_TASK OBJECTIVE_. From the entries below, copy every line that holds the word "dùng".
───── MATERIAL FOR THIS EXERCISE ─────
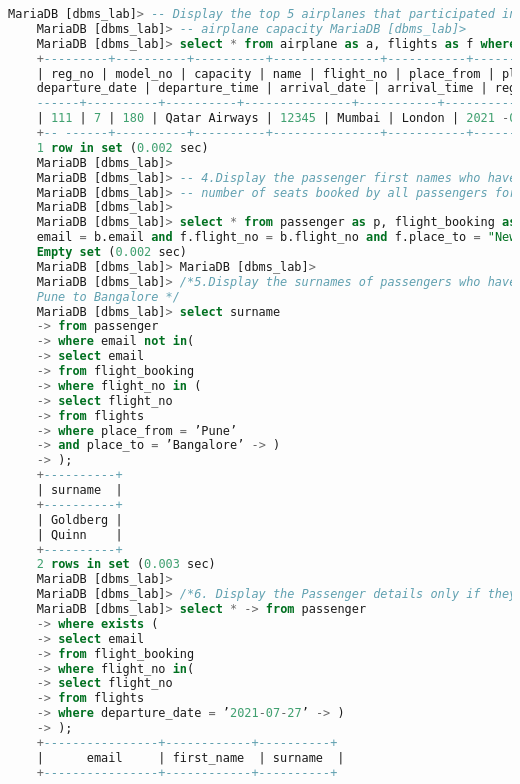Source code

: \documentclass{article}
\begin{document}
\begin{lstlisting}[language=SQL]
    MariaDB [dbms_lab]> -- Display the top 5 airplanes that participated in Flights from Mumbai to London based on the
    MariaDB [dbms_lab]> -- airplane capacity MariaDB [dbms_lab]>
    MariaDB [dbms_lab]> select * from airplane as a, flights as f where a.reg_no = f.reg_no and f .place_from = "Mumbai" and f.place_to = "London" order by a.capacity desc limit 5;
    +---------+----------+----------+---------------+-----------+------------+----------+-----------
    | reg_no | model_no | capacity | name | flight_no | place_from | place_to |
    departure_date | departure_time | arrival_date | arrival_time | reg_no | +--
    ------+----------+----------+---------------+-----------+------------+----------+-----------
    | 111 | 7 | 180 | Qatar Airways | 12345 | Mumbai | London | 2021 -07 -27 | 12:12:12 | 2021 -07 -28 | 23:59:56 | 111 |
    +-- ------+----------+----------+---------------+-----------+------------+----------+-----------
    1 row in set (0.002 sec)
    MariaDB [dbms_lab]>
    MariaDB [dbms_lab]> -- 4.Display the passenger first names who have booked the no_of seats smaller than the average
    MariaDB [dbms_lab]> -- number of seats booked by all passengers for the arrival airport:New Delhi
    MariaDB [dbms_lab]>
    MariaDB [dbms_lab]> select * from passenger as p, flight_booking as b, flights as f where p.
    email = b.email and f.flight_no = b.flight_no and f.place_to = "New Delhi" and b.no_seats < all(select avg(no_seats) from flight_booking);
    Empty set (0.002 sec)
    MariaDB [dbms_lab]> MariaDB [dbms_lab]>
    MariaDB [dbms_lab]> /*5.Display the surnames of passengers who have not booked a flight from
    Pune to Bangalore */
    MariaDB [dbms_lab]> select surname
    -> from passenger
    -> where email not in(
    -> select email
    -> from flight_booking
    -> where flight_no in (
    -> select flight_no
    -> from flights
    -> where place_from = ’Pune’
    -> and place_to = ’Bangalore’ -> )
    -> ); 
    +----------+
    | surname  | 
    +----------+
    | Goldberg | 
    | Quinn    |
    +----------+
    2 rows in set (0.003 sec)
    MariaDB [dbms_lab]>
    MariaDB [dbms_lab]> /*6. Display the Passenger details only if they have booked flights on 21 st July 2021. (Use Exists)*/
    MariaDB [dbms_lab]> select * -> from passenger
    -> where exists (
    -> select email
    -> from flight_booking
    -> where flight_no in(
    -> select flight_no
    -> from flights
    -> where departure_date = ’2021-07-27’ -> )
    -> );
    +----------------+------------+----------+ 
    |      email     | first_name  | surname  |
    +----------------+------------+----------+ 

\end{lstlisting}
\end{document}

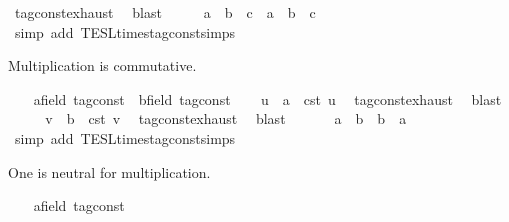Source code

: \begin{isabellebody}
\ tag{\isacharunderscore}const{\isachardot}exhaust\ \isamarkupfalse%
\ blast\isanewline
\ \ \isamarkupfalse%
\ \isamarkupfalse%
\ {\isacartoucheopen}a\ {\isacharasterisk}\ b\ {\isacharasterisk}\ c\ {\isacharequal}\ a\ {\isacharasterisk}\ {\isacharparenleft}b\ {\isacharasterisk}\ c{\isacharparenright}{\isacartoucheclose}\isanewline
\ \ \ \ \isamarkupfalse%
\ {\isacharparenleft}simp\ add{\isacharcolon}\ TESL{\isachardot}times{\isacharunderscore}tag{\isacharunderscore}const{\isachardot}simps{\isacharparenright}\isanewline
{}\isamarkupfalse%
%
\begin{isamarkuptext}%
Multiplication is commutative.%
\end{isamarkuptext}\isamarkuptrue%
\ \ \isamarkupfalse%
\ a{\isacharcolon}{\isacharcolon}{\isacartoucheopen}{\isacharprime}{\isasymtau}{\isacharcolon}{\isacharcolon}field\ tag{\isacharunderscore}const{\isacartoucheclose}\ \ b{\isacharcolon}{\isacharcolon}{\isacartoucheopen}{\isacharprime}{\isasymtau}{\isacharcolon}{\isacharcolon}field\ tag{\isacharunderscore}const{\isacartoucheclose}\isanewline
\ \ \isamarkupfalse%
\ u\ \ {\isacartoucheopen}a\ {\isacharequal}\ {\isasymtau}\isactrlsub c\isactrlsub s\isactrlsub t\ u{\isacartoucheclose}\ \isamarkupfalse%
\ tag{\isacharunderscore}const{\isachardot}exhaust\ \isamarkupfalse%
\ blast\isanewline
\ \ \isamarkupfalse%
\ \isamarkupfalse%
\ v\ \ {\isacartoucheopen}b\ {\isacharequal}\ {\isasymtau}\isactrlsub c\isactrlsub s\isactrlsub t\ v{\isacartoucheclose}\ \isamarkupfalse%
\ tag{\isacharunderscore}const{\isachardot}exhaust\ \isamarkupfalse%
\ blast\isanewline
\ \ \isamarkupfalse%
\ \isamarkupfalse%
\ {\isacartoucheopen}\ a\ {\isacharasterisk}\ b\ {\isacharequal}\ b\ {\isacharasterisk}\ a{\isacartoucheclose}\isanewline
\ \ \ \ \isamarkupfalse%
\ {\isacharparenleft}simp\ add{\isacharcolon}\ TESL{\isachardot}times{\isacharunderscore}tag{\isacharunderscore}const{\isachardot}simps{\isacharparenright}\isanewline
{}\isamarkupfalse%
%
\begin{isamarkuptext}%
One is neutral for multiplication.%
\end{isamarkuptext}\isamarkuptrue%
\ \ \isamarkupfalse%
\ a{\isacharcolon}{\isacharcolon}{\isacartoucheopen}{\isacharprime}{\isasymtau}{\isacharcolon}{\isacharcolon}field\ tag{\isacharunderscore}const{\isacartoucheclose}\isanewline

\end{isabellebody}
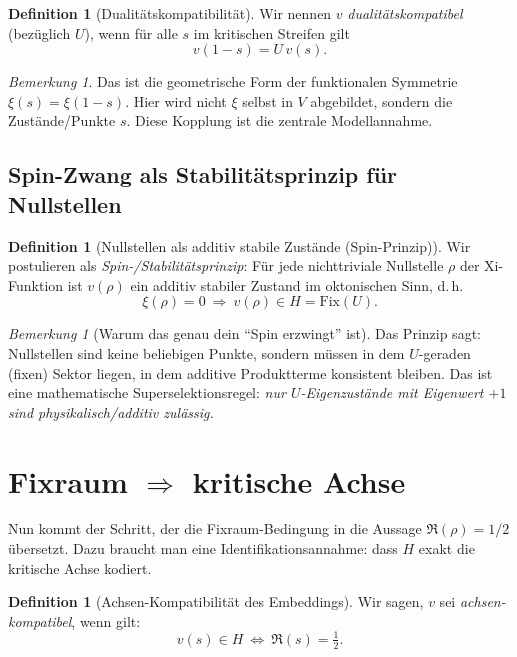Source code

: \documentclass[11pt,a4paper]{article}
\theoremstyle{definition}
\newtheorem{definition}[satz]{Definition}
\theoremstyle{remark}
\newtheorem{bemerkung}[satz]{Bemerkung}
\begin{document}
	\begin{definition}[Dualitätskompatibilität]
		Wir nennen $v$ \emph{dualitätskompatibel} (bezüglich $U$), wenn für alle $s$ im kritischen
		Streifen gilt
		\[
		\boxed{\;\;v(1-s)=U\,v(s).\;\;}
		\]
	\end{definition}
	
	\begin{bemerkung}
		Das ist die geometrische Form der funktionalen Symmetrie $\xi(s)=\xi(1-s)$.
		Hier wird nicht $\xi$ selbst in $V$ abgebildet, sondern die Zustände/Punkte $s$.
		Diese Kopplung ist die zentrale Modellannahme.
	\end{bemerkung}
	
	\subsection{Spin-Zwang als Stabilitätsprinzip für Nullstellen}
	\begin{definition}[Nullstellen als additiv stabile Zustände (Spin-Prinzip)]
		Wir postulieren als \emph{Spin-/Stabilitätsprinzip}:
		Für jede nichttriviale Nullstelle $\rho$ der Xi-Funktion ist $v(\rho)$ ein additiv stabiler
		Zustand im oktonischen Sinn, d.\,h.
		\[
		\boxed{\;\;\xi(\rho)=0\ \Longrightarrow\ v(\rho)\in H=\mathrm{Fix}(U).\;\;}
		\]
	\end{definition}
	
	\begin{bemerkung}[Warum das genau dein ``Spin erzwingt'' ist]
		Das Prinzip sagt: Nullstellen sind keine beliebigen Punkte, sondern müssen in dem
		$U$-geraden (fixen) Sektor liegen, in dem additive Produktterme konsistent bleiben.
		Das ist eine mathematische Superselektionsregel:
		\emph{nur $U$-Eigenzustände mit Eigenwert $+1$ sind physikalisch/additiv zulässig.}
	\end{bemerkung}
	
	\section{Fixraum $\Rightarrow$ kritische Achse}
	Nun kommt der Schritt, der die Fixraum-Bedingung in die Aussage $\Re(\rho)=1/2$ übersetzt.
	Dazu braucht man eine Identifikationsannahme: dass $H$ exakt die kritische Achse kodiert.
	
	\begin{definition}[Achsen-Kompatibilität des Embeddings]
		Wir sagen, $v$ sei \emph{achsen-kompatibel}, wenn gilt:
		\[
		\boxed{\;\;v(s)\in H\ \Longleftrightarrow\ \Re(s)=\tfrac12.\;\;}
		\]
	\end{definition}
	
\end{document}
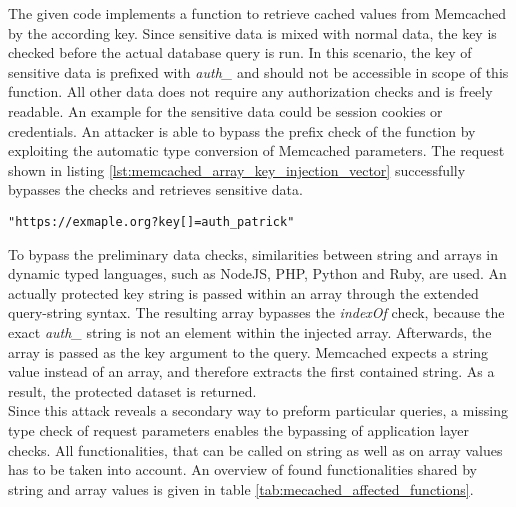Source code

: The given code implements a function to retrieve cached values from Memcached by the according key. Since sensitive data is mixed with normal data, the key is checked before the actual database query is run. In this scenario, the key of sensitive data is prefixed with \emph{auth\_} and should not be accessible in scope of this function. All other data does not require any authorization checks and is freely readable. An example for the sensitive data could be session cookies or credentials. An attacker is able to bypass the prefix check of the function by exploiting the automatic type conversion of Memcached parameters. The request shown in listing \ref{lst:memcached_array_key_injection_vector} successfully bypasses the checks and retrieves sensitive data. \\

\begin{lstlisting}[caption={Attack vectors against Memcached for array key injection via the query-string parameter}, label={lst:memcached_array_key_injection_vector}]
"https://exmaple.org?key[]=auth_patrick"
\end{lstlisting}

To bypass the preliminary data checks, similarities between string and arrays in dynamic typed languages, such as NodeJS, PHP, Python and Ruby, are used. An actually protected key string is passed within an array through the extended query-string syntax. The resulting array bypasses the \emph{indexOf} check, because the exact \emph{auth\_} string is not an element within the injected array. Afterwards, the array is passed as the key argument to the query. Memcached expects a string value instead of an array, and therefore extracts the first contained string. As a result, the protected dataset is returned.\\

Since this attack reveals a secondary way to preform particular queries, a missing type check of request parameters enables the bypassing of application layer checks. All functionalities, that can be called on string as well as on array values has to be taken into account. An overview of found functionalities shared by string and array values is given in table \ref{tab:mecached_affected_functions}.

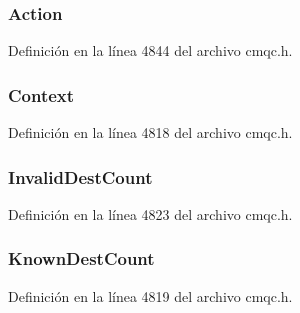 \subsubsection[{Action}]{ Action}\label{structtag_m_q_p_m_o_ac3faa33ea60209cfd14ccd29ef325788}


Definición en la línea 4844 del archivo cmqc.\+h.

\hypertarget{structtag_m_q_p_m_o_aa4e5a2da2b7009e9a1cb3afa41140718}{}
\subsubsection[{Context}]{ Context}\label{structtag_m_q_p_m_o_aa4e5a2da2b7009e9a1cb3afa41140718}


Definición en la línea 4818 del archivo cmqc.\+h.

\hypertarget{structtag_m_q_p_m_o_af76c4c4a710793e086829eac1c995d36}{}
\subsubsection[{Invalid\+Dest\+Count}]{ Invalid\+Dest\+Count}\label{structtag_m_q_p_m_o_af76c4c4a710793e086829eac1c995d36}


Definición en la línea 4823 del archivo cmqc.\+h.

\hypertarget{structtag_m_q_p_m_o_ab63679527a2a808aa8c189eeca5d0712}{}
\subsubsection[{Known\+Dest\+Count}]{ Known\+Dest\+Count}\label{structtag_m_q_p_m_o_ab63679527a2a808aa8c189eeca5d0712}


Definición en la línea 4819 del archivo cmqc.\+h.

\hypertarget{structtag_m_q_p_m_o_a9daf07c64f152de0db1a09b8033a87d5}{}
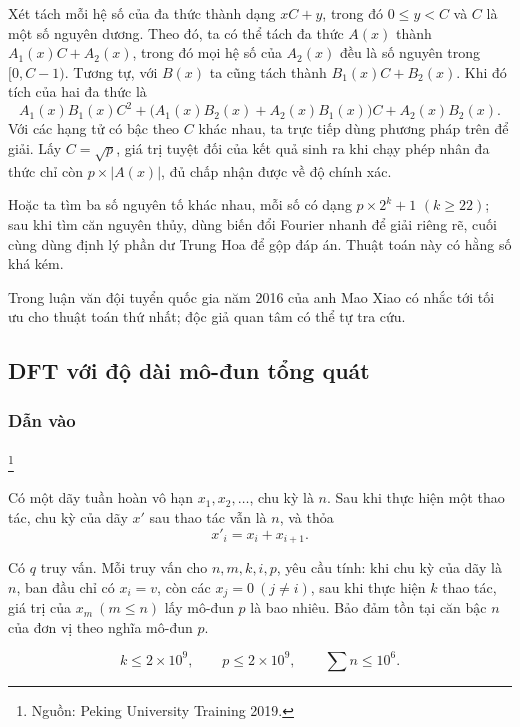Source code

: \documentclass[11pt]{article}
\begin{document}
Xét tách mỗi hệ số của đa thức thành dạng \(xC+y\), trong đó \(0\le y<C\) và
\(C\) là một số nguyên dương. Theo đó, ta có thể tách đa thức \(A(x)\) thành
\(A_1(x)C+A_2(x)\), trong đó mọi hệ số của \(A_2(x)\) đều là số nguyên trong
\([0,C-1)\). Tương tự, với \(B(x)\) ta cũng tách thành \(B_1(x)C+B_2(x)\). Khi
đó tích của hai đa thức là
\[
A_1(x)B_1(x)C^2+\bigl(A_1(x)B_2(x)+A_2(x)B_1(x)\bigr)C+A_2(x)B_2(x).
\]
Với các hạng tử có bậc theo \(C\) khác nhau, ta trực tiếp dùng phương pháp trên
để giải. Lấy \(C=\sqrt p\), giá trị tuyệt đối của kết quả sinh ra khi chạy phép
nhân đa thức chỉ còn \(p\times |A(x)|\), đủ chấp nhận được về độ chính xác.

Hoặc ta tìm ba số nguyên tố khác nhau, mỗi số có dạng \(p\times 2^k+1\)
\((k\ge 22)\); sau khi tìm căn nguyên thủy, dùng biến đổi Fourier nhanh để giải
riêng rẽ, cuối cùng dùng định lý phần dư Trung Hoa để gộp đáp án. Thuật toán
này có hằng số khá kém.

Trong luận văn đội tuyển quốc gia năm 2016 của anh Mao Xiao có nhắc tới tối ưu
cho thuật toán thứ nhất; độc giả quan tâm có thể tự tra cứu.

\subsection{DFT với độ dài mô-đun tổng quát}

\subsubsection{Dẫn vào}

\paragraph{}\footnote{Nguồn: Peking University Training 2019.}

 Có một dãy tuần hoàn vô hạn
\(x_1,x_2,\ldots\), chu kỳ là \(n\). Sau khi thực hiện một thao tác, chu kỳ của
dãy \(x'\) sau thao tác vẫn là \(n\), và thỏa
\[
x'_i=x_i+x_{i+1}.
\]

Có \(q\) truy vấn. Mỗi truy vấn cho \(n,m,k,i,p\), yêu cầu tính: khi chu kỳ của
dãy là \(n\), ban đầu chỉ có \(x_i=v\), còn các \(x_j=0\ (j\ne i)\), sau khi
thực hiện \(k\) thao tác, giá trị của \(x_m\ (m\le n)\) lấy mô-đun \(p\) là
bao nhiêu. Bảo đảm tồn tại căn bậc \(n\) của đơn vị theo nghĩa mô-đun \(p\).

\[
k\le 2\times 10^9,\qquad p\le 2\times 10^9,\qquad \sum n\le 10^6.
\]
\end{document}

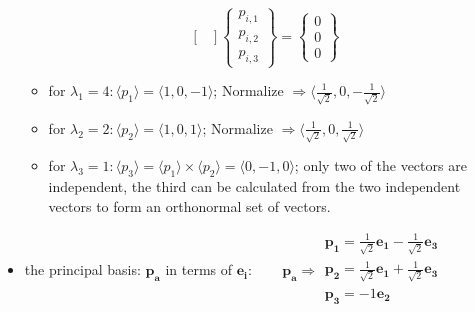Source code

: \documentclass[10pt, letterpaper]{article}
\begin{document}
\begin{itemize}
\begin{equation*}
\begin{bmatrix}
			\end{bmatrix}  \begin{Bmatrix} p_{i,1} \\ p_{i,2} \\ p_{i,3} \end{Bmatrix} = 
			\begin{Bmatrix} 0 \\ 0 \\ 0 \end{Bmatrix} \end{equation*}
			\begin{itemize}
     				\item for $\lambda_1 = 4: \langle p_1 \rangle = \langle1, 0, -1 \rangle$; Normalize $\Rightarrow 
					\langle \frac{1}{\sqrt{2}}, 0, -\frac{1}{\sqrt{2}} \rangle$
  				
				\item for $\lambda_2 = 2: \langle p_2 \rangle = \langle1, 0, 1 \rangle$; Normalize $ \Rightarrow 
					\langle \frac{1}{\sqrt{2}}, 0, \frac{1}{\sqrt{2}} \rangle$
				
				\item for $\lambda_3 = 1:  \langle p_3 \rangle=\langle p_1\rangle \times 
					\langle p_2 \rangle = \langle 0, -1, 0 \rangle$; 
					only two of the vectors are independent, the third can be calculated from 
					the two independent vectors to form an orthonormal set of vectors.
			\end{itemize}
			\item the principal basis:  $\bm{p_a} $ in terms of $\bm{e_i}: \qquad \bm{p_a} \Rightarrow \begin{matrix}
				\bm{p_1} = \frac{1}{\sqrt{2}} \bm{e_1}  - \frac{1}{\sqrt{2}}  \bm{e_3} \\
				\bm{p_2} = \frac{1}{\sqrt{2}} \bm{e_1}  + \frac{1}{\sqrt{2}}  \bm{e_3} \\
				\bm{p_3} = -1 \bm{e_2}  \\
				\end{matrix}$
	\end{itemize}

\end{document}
─────
_TASK OUTPUT_.
Với các hạng tử có bậc theo \(C\) khác nhau, ta trực tiếp dùng phương pháp trên
\((k\ge 22)\); sau khi tìm căn nguyên thủy, dùng biến đổi Fourier nhanh để giải
riêng rẽ, cuối cùng dùng định lý phần dư Trung Hoa để gộp đáp án. Thuật toán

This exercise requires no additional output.